Last year, the working-class Mayan town of San Juan Sacatepequez, Guatemala, was overrun with street gangs. Extortionists reportedly went through the phone book — name by name — demanding money and threatening violence against families that didn't pay. Residents complained of an impotent police force and a justice system that releases criminals back into the population.

Taking Back The Streets

Fourteen months ago, the people of San Juan Sacatepequez took matters into their own hands. Every night, men gather in the plaza to go on patrol with machetes, truncheons and two-way radios. On a recent night, a group of 20 men — bundled against the mountain cold, some in balaclavas — walked the darkened, hilly streets of their sector.

The patrol leader, a local veterinarian nicknamed "The Jackal," says the gangbangers have mostly left San Juan Sacatepequez, and their security patrols have been so effective that other cities now want to copy them.

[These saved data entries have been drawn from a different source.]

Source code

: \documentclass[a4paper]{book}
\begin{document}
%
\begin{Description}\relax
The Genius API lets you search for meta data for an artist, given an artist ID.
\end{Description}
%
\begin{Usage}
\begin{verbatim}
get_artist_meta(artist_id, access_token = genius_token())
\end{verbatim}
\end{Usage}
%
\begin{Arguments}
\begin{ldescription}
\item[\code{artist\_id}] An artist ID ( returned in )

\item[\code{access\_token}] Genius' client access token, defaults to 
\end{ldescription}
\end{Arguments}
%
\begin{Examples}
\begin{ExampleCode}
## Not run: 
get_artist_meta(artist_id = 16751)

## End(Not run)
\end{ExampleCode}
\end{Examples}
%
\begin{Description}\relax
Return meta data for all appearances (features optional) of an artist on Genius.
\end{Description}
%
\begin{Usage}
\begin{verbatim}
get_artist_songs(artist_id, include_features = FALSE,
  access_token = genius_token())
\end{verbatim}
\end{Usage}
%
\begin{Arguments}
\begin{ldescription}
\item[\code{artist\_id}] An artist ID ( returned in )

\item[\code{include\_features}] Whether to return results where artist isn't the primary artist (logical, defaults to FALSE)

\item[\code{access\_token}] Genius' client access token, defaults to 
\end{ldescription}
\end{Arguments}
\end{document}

"Right now, nothing happens anymore because they know we're patrolling at night," says The Jackal. "If the delinquents try to rob anyone during the day, everyone in the marketplace has whistles to sound the alarm. And everyone comes out and captures the thief."

And what happens then?

The patrol leaders say they hand the thief over to the police. But San Juan Sacatepequez's police chief, whose officers have effectively been marginalized by the citizen patrols, says there have been six vigilante killings in the 10 months he has been on the job — and an attempted lynching last month. Townspeople caught two Nicaraguans they said were thieves. They tied the men up, stripped them, beat them bloody, and paraded them around town.

"They were at the point of pouring gasoline on them and setting them on fire. But it was avoided when the police intervened," says Arbol Pavilla, local representative of the Office of the National Human Rights Ombudsman. "They were lucky. I saw the gas can with my own eyes."

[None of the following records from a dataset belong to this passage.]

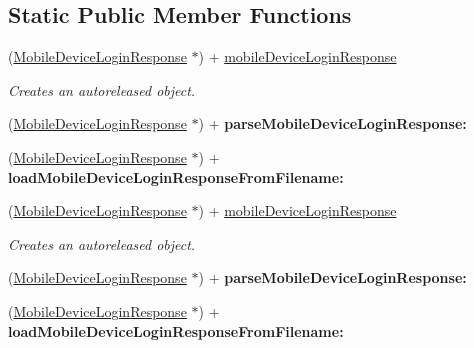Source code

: \subsection*{Static Public Member Functions}
\begin{DoxyCompactItemize}
\item 
(\hyperlink{interface_mobile_device_login_response}{MobileDeviceLoginResponse} $\ast$) + \hyperlink{interface_mobile_device_login_response_a363c8d6e00bd50c759900c29481ded4b}{mobileDeviceLoginResponse}
\begin{DoxyCompactList}\small\item\em Creates an autoreleased object. \item\end{DoxyCompactList}\item 
\hypertarget{interface_mobile_device_login_response_a88648f43c7bd8e5edb83f1dbbf1ec018}{
(\hyperlink{interface_mobile_device_login_response}{MobileDeviceLoginResponse} $\ast$) + {\bfseries parseMobileDeviceLoginResponse:}}
\label{interface_mobile_device_login_response_a88648f43c7bd8e5edb83f1dbbf1ec018}

\item 
\hypertarget{interface_mobile_device_login_response_a5c7ae1d367157437ce6a1618d1f6b801}{
(\hyperlink{interface_mobile_device_login_response}{MobileDeviceLoginResponse} $\ast$) + {\bfseries loadMobileDeviceLoginResponseFromFilename:}}
\label{interface_mobile_device_login_response_a5c7ae1d367157437ce6a1618d1f6b801}

\item 
(\hyperlink{interface_mobile_device_login_response}{MobileDeviceLoginResponse} $\ast$) + \hyperlink{interface_mobile_device_login_response_a363c8d6e00bd50c759900c29481ded4b}{mobileDeviceLoginResponse}
\begin{DoxyCompactList}\small\item\em Creates an autoreleased object. \item\end{DoxyCompactList}\item 
\hypertarget{interface_mobile_device_login_response_a88648f43c7bd8e5edb83f1dbbf1ec018}{
(\hyperlink{interface_mobile_device_login_response}{MobileDeviceLoginResponse} $\ast$) + {\bfseries parseMobileDeviceLoginResponse:}}
\label{interface_mobile_device_login_response_a88648f43c7bd8e5edb83f1dbbf1ec018}

\item 
\hypertarget{interface_mobile_device_login_response_a5c7ae1d367157437ce6a1618d1f6b801}{
(\hyperlink{interface_mobile_device_login_response}{MobileDeviceLoginResponse} $\ast$) + {\bfseries loadMobileDeviceLoginResponseFromFilename:}}
\label{interface_mobile_device_login_response_a5c7ae1d367157437ce6a1618d1f6b801}


\end{DoxyCompactItemize}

Residents Welcome 'More Tranquility'

At midnight, a cafe owner invites the patrol in off the streets to warm themselves with coffee and tamales. The owner, Osmar Mancilla, sits by the griddle and considers how things have turned around in San Juan Sacatepequez.

"I have a brother-in-law who had a bad experience with extortion. It was a type of terrorism; they had him afraid all the time," Mancilla says.

"There was so much insecurity in the streets. When you'd leave your house, you never knew if you'd ever return. Since they started these patrols, thank God, things have changed. There's more tranquility," he says.

Did the street gangs flee San Juan Sacatepequez because of the night patrols' presence, or because of the message sent by the vigilante killings — in which gang members were publicly incinerated?

"It's sad, because I think there's divine justice, and the only one who can take a life is God. But there are extreme circumstances. If the police protected the population, there wouldn't be the need for these measures," Mancilla says.

Government Encouraged 'Social Cleansing'

Back out on the street, a burly patroller in a ski mask, nicknamed "El Chino," says, "These people are human garbage. We don't want them around."

A few years ago, the Guatemalan government — frustrated at its police force's inability to control the gangs — encouraged limpieza social, or social cleansing. It was an overt message for communities to organize and dispose of gang members, whose numbers are today estimated at 80,000. What happened, wrote a newspaper columnist recently, was the creation of a societal "Frankenstein."

"The state cannot be plunged into a situation where there is no rule of law. We have a saying: The medicine can be worse than the illness," says Interior Minister Francisco Jimenez. "Social cleansing doesn't solve problems, because the result is impunity."

Jimenez says Guatemala is opening new academies to beef up its police force, which is currently less than half the size needed for a country of 13 million. Human-rights monitors accuse the police of condoning social cleansing, if not actually participating in it.

Meanwhile, Guatemala's wave of vigilantism is having its desired effect.

"We don't mess with the people in the provinces," says a 26-year-old former member of the notorious Mara Salvatrucha gang. "In San Juan, Xela, San Lucas, they're united. If they catch you, they'll pour on gasoline, light a match, and that's it."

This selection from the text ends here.